In all honesty, I don't remember much about my death. I'm sure the earth-shattering noise of the whole ordeal probably brought half of Home running, but if I'd been able to register that, I probably would have lived. There was pain, a lot of wet and then a peaceful flooded feeling that had to be death. It wasn't all that enjoyable. Not because it was death, and I was too young to die or any of that, but because the next thing I knew I was back in Bevelle in the Chamber of the Fayth and Bahamut was staring me in the face.
The kid version, I mean. I would have been infinitely more affected had it been the unholy monster aeon.
The most annoying thing about Bahamut was the way he refused to answer my questions.
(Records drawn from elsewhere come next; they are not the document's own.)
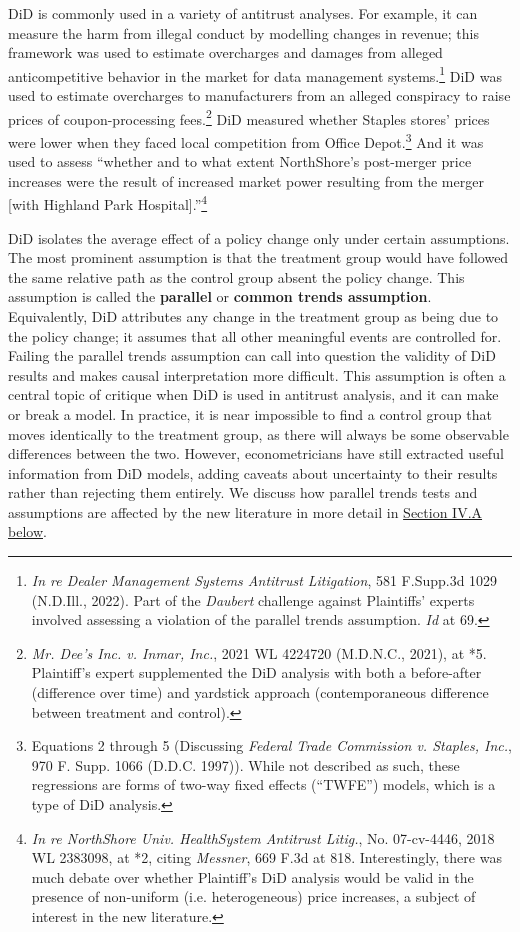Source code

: \documentclass[12pt]{article}
\begin{document}
DiD is commonly used in a variety of antitrust analyses. For example, it can measure the harm from illegal conduct by modelling changes in revenue; this framework was used to estimate overcharges and damages from alleged anticompetitive behavior in the market for data management systems.\footnote{\textit{In re Dealer Management Systems Antitrust Litigation}, 581 F.Supp.3d 1029 (N.D.Ill., 2022). Part of the \textit{Daubert} challenge against Plaintiffs’ experts involved assessing a violation of the parallel trends assumption. \textit{Id} at 69.}  DiD was used to estimate overcharges to manufacturers from an alleged conspiracy to raise prices of coupon-processing fees.\footnote{\textit{Mr. Dee's Inc. v. Inmar, Inc.}, 2021 WL 4224720 (M.D.N.C., 2021), at *5. Plaintiff’s expert supplemented the DiD analysis with both a before-after (difference over time) and yardstick approach (contemporaneous difference between treatment and control). }  DiD measured whether Staples stores’ prices were lower when they faced local competition from Office Depot.\footnote{\citet{ashenfelter2004} Equations 2 through 5 (Discussing  \textit{Federal Trade Commission v. Staples, Inc.}, 970 F. Supp. 1066 (D.D.C. 1997)). While not described as such, these regressions are forms of two-way fixed effects (“TWFE”) models, which is a type of DiD analysis.}  And it was used to assess “whether and to what extent NorthShore's post-merger price increases were the result of increased market power resulting from the merger [with Highland Park Hospital].”\footnote{\textit{In re NorthShore Univ. HealthSystem Antitrust Litig.}, No. 07-cv-4446, 2018 WL 2383098, at *2, citing \textit{Messner}, 669 F.3d at 818. Interestingly, there was much debate over whether Plaintiff’s DiD analysis would be valid in the presence of non-uniform (i.e. heterogeneous) price increases, a subject of interest in the new literature.} 

DiD isolates the average effect of a policy change only under certain assumptions. The most prominent assumption is that the treatment group would have followed the same relative path as the control group absent the policy change. This assumption is called the \textbf{parallel} or \textbf{common trends assumption}. Equivalently, DiD attributes any change in the treatment group as being due to the policy change; it assumes that all other meaningful events are controlled for. Failing the parallel trends assumption can call into question the validity of DiD results and makes causal interpretation more difficult. This assumption is often a central topic of critique when DiD is used in antitrust analysis, and it can make or break a model. In practice, it is near impossible to find a control group that moves identically to the treatment group, as there will always be some observable differences between the two. However, econometricians have still extracted useful information from DiD models, adding caveats about uncertainty to their results rather than rejecting them entirely. We discuss how parallel trends tests and assumptions are affected by the new literature in more detail in \hyperref[sec:parallel-trends]{Section IV.A below}.
\end{document}
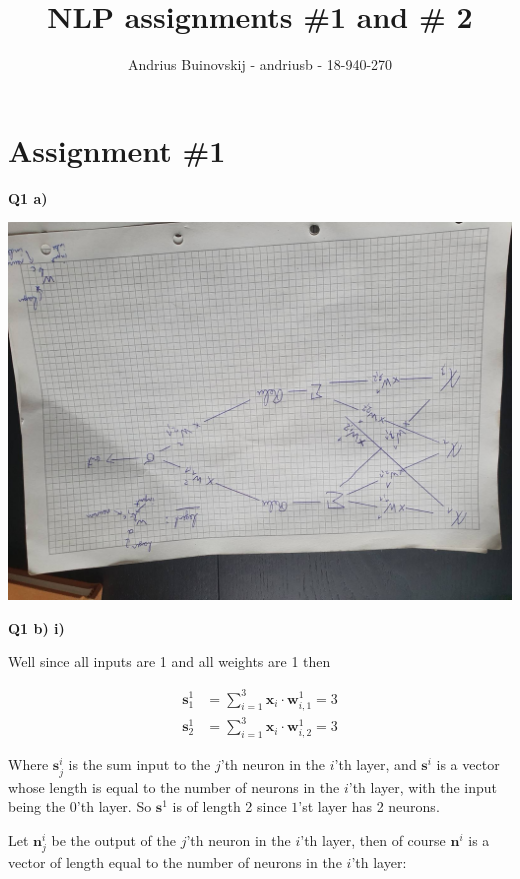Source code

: \documentclass{article}
\begin{document}
\title{NLP assignments \#1 and \# 2}
\author{Andrius Buinovskij - andriusb - 18-940-270}
\date{}

\maketitle

\section{Assignment \#1}

\textbf{Q1 a)}

	\includegraphics[angle=90,width=\textwidth]{comp_graph}

\textbf{Q1 b) i)}
	
	Well since all inputs are 1 and all weights are 1 then
	
	\begin{align}
		\mathbf{s}^1_1 &= \sum^3_{i=1} \mathbf{x}_i\cdot \mathbf{w}^1_{i, 1} = 3\\
		\mathbf{s}^1_2 &= \sum^3_{i=1} \mathbf{x}_i\cdot \mathbf{w}^1_{i, 2} = 3
	\end{align}
	
	Where $\mathbf{s}^i_j$ is the sum input to the $j$'th neuron in the $i$'th layer, and $\mathbf{s}^i$ is a vector whose length is equal to the number of neurons in the $i$'th layer, with the input being the $0$'th layer. So $\mathbf{s}^1$ is of length 2 since $1$'st layer has 2 neurons. 
	
	Let $\mathbf{n}^i_j$ be the output of the $j$'th neuron in the $i$'th layer, then of course $\mathbf{n}^i$ is a vector of length equal to the number of neurons in the $i$'th layer:
	
\end{document}
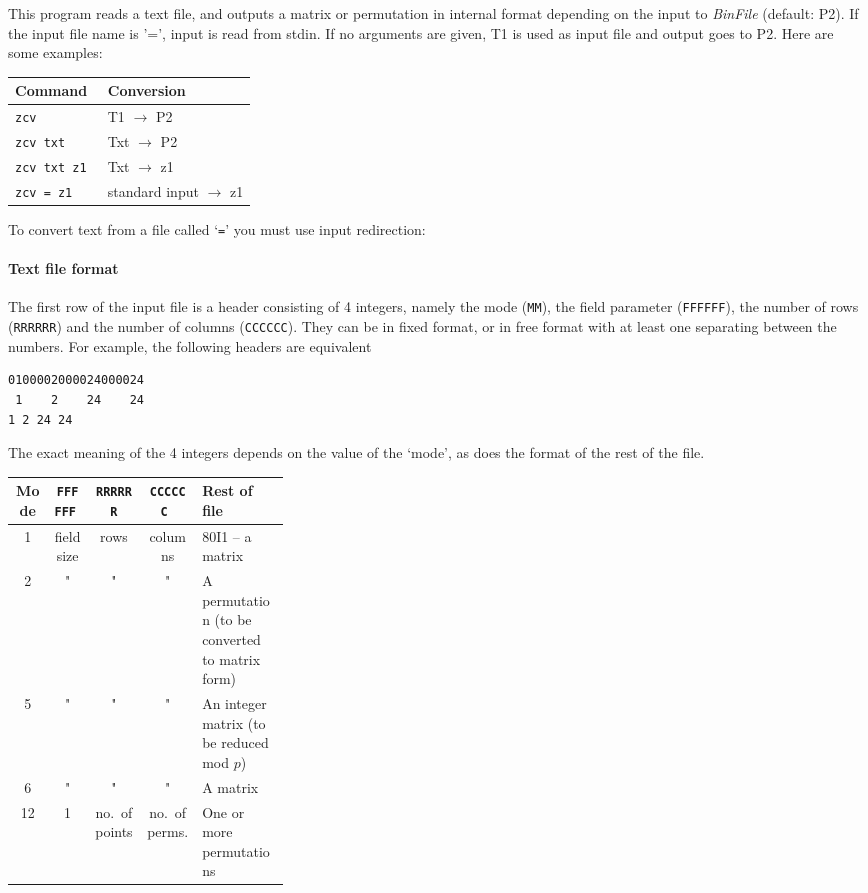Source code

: \Description
This program reads a text file, and outputs a matrix or permutation
in internal format depending on the input to {\it BinFile} (default:
P2). If the input file name is '=', input is read from stdin. If no
arguments are given, T1 is used as input file and output goes to P2.
Here are some examples:
\begin{center}
\begin{tabular}{|l|l|}
\hline
Command         & Conversion \\
\hline
\tt zcv		& T1    $\rightarrow$ P2 \\
\tt zcv txt	& Txt   $\rightarrow$ P2 \\
\tt zcv txt z1	& Txt   $\rightarrow$ z1 \\
\tt zcv = z1	& standard input $\rightarrow$ z1 \\
\hline
\end{tabular}
\end{center}
To convert text from a file called `{\tt =}' you must use input
redirection:

\paragraph{Text file format}
The first row of the input file is a header consisting of 4 integers,
namely the mode
({\tt MM}), the field parameter ({\tt FFFFFF}), the number of rows
({\tt RRRRRR}) and the number of columns ({\tt CCCCCC}). They can
be in fixed format,
or in free format with at least one separating between the numbers.
For example, the following headers are equivalent
\begin{verbatim}
0100002000024000024
 1    2    24    24
1 2 24 24
\end{verbatim}
The exact meaning of the 4 integers depends on the value of the `mode',
as does the format of the rest of the file.
\begin{center}
\small
\begin{tabular}{|c|c|c|c|p{0.32\linewidth}|}
\hline
Mode  &\tt FFFFFF &\tt RRRRRR&\tt CCCCCC & Rest of file \\
\hline
 1 & field size   &    rows  &  columns  & 80I1 -- a matrix \\
 2 &     "        &     "    &   "       & A permutation (to be
	converted to matrix form)\\
 5 &     "        &     "    &   "       & An integer matrix (to
	be reduced mod $p$) \\
 6 &     "        &     "    &   "       & A matrix \\
12 &     1    &  no.\ of points & no.\ of perms.&
	One or more permutations\\
\hline
\end{tabular}
\end{center}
Wouldn't even tell me how I got there, or if I was dead, or just in limbo. Bahamut had plans of his own, and he wasn't about to let me in on them, even though I felt quite sure I was a key component of those plans. So, without so much as an explanatory word, I found myself deposited on the sands of Sanubia, the Yevon-forsaken voice of that fayth echoing in my head, "Your story begins here."